* TASK BRIEF
All lines in the entries below that hold "boolean" make up the answer.

* EXERCISE MATERIAL
━━━━━━━━━━━━━━━━━━━━

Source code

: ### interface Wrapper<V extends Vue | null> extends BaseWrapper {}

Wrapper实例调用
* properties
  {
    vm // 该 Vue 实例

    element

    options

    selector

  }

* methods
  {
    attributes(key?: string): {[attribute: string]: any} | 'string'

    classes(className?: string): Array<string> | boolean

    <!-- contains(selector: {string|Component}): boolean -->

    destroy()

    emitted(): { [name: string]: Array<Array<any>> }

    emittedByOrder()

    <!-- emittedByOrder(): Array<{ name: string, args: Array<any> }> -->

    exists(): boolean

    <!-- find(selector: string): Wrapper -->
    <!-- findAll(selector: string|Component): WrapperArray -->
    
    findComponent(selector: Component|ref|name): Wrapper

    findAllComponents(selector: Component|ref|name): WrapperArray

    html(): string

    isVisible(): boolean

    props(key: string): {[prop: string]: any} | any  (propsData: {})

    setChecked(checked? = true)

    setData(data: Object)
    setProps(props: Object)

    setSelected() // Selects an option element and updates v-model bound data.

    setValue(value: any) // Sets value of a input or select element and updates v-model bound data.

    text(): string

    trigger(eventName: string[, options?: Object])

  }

━━━━━━━━━━━━━━━━━━━━

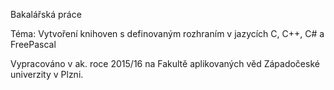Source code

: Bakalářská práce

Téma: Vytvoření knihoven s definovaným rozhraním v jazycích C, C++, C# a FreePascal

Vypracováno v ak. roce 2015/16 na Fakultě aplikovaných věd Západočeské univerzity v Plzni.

━━━━━━━━━━━━━━━━━━━━

* SOLUTION FOR THIS TASK
    classes(className?: string): Array<string> | boolean
    <!-- contains(selector: {string|Component}): boolean -->
    exists(): boolean
    isVisible(): boolean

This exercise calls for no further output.